Mais la question est de savoir si la soupe est consommée aussi chaude, apparaît-il après un mois de contrôles aux frontières allemandes. Van der Woude : « Lorsque les Allemands ont annoncé leurs contrôles aux frontières, les gens se sont également demandé : allons-nous avoir des files interminables de camions à la frontière allemande ? La Chambre de commerce germano-néerlandaise, surprise par la proposition du gouvernement allemand, a mis en garde contre les dommages économiques dus aux longs délais d’attente à la frontière. L’industrie néerlandaise des transports a parlé de « tir à la chevrotine ».

Mais les Allemands « ne sont pas fous non plus », estime Van der Woude. Peu de temps après l’annonce des contrôles aux frontières, la police a annoncé son intention de contrôler uniquement les véhicules « concernés ». À la plupart des points frontaliers, la majeure partie du trafic à destination et en provenance de l’Allemagne se poursuit normalement.

Van der Woude rappelle l’histoire du traité : « Schengen n’a pas été créé pour créer des citoyens du monde, c’est un traité économique qui a été conclu pour rationaliser le commerce et la migration de main-d’œuvre. »

Reste à savoir jusqu’à quel point les contrôles français seront réellement stricts. “Le gouvernement français ne l’annoncera pas à l’avance, il faudra le prouver dans la pratique”, estime Bornemann.
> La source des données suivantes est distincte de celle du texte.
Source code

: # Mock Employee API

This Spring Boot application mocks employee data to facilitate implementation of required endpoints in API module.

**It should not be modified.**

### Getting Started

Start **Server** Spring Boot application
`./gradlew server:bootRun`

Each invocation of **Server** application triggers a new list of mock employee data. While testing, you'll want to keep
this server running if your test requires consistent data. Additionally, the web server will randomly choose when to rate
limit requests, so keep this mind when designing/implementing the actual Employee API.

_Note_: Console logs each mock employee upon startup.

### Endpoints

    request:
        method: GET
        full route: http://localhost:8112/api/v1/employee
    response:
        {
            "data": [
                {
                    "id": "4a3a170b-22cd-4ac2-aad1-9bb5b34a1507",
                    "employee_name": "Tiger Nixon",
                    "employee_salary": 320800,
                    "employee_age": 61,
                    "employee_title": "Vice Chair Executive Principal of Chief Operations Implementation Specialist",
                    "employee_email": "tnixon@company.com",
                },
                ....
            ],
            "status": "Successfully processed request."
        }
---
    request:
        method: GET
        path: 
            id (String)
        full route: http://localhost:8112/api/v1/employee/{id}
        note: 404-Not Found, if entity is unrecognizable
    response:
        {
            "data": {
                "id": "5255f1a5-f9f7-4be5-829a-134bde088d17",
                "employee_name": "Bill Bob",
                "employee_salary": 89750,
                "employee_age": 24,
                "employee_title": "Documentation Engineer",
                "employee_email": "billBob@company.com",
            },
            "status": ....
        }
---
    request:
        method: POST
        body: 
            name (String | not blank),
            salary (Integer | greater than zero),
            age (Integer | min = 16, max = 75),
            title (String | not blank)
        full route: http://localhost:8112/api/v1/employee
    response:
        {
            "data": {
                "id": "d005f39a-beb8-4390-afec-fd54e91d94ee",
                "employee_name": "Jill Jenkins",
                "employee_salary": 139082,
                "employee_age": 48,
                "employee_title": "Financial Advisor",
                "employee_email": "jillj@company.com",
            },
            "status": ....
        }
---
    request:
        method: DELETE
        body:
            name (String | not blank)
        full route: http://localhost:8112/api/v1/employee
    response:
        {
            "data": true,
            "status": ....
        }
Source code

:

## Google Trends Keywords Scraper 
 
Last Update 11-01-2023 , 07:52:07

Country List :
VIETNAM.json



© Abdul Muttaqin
Van der Woude : « Il n’est pas réaliste de placer un garde-frontière à chaque mètre de la frontière. » Selon elle, “ce type de chèques a surtout une valeur symbolique”. On ne sait pas encore quand la menace prendra fin et quand ces mesures ne seront plus nécessaires.

Il est frappant que ces mesures ne soient pas prises par des gouvernements de droite radicale ; En France, le président progressiste de centre-droit Emmanuel Macron est au pouvoir, et en Allemagne, une coalition de sociaux-démocrates, de libéraux et de verts gouverne. Mais ces deux gouvernements sont confrontés à une menace électorale de droite radicale. Van der Woude : « L’immigration n’est pas seulement réservée aux Marine Le Pens ou aux Geert Wilders du monde entier, cela concerne tout le spectre politique. »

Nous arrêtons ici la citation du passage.